AIM OF THE EXERCISE ->
Find the line in the entries below that contains "BFS para Caminos". Repeat it exactly, and every line after it through the line that contains "(dos BFS y un recorrido de aristas).".

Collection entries
▬▬▬▬▬▬▬▬▬▬

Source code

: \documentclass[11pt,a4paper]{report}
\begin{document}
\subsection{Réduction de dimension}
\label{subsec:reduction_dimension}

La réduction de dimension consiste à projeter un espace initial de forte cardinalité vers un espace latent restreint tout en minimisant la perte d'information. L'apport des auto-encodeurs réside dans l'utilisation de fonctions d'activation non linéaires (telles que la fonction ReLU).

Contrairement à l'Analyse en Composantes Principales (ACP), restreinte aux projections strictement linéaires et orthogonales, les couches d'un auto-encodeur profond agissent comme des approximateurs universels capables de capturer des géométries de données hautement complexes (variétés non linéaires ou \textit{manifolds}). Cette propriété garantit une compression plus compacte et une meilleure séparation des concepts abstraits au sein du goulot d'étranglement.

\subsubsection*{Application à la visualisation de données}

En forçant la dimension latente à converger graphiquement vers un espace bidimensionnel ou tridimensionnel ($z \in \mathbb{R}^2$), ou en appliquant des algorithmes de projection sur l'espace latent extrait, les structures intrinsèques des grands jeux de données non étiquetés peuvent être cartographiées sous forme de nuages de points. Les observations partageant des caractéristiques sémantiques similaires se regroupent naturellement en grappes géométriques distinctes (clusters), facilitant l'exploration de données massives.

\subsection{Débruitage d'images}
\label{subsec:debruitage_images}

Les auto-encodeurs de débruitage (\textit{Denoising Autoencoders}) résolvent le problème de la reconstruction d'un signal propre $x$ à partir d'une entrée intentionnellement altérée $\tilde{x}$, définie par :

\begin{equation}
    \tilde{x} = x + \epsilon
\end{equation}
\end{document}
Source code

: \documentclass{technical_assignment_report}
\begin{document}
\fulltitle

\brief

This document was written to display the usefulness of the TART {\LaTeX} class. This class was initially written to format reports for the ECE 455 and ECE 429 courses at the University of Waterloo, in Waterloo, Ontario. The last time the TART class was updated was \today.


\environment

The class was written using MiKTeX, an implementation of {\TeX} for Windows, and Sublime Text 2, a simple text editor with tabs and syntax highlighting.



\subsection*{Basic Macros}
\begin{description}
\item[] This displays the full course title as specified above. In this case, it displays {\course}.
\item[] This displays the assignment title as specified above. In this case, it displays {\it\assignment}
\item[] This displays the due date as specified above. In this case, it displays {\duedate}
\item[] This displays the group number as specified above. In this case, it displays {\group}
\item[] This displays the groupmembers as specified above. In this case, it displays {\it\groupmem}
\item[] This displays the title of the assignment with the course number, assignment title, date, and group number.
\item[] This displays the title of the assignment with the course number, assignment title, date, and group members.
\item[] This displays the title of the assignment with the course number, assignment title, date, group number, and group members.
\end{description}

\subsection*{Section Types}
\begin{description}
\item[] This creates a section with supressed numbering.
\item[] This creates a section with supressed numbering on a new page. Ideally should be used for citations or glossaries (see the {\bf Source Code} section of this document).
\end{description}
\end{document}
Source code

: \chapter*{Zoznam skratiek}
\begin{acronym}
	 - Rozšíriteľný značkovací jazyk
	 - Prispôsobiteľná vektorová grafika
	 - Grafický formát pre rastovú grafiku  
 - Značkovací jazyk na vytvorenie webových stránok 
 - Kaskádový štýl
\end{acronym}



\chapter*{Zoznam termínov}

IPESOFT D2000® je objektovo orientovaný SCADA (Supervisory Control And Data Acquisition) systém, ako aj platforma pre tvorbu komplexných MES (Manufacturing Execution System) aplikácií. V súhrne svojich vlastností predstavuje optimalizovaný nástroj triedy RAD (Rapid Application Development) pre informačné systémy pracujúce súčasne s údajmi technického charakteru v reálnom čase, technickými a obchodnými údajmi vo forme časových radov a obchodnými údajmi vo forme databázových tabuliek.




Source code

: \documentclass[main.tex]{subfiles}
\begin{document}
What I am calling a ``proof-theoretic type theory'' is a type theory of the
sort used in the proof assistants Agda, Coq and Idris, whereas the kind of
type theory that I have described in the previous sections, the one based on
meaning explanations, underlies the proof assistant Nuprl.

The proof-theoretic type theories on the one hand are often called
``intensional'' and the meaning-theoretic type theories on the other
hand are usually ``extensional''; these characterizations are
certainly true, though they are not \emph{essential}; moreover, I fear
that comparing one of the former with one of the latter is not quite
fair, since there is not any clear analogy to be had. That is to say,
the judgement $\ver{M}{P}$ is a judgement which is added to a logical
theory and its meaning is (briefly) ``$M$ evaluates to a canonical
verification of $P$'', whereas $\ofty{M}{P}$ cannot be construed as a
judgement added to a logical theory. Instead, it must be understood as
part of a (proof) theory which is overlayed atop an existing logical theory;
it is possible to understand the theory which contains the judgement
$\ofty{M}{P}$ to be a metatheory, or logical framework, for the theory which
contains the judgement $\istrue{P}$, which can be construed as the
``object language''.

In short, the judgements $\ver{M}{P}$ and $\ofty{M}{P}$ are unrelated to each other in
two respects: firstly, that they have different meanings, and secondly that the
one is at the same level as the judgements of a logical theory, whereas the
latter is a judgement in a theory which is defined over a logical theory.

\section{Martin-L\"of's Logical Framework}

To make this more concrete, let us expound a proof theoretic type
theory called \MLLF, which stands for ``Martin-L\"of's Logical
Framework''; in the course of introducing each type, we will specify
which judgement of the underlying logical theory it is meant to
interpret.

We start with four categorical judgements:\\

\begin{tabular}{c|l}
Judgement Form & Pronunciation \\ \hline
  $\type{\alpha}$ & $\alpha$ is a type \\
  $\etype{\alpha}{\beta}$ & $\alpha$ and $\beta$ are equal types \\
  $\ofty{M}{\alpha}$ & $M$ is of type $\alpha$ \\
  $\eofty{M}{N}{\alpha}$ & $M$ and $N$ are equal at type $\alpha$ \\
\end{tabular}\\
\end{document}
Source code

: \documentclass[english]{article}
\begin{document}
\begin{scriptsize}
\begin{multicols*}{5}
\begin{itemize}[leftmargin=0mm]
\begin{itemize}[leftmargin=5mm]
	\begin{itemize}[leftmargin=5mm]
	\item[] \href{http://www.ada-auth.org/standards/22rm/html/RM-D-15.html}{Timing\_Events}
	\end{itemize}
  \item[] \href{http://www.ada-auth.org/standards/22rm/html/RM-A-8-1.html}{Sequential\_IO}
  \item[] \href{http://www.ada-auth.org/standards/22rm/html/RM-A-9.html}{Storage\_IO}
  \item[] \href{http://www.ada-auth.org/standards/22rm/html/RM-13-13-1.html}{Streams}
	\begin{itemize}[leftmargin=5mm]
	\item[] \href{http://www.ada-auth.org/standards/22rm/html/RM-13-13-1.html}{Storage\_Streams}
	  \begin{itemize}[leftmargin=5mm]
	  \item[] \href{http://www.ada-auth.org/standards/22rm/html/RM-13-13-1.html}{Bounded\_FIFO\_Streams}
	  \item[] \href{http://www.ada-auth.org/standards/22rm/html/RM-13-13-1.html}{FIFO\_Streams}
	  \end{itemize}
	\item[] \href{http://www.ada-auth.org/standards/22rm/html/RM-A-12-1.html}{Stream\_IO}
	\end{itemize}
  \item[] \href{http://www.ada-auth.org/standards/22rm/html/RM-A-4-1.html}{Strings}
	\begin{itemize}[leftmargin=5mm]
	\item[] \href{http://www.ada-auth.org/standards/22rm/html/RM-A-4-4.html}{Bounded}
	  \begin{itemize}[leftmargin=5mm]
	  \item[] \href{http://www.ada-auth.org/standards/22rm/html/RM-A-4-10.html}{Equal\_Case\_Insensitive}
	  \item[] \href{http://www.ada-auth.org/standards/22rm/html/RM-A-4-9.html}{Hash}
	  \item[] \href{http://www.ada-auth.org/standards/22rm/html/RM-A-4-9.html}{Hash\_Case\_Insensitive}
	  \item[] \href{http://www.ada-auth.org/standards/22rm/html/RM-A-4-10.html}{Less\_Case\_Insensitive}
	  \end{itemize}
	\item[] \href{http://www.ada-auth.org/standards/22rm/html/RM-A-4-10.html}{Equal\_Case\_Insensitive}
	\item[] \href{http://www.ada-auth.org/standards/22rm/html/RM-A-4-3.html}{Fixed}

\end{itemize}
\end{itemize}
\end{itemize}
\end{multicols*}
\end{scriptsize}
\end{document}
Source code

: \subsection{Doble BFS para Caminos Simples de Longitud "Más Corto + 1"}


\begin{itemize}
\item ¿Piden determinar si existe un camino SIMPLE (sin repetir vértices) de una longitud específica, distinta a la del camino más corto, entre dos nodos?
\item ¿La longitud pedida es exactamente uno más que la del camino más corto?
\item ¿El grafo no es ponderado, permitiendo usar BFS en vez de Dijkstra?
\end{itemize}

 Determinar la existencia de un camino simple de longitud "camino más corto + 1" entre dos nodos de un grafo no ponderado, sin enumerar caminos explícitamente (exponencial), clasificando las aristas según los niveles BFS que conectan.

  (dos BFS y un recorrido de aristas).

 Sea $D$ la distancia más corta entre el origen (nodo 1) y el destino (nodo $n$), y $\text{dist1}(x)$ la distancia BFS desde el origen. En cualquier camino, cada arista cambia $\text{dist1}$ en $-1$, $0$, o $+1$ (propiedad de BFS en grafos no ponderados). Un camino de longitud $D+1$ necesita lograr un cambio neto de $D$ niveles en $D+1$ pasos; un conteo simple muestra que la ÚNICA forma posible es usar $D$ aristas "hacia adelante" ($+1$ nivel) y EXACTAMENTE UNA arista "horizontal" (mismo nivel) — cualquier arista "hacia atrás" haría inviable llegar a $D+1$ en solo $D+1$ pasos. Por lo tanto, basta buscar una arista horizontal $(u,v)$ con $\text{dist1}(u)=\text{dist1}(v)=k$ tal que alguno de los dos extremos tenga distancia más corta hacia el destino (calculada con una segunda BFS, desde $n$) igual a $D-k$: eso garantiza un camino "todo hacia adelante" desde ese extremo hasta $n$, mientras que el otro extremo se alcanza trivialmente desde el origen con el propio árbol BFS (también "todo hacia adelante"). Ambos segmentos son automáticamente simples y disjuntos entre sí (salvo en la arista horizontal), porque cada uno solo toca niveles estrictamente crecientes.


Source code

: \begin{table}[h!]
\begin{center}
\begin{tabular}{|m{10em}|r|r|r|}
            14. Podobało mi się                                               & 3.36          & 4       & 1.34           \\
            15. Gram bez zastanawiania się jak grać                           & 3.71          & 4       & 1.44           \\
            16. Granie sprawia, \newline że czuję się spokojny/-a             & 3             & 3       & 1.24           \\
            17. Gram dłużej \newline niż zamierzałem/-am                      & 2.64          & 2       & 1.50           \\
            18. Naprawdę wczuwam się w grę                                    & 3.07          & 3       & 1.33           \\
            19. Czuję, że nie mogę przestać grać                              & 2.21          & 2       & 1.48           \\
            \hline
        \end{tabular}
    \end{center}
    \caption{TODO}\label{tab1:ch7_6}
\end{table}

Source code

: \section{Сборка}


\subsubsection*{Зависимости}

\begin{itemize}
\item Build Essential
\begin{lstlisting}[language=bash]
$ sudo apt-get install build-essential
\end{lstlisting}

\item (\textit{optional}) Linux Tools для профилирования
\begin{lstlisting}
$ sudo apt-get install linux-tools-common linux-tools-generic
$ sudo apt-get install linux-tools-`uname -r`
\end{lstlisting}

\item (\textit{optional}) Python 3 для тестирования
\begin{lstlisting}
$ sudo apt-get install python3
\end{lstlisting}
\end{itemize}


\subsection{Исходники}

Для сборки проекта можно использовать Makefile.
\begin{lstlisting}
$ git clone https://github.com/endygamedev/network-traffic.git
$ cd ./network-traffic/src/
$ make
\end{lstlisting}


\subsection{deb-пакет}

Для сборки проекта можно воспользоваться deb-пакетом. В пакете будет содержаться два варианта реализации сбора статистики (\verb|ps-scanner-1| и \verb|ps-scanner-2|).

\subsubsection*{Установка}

▬▬▬▬▬▬▬▬▬▬

ANSWER BOX ->
: \subsection{Doble BFS para Caminos Simples de Longitud "Más Corto + 1"}


\begin{itemize}
\item ¿Piden determinar si existe un camino SIMPLE (sin repetir vértices) de una longitud específica, distinta a la del camino más corto, entre dos nodos?
\item ¿La longitud pedida es exactamente uno más que la del camino más corto?
\item ¿El grafo no es ponderado, permitiendo usar BFS en vez de Dijkstra?
\end{itemize}

 Determinar la existencia de un camino simple de longitud "camino más corto + 1" entre dos nodos de un grafo no ponderado, sin enumerar caminos explícitamente (exponencial), clasificando las aristas según los niveles BFS que conectan.

  (dos BFS y un recorrido de aristas).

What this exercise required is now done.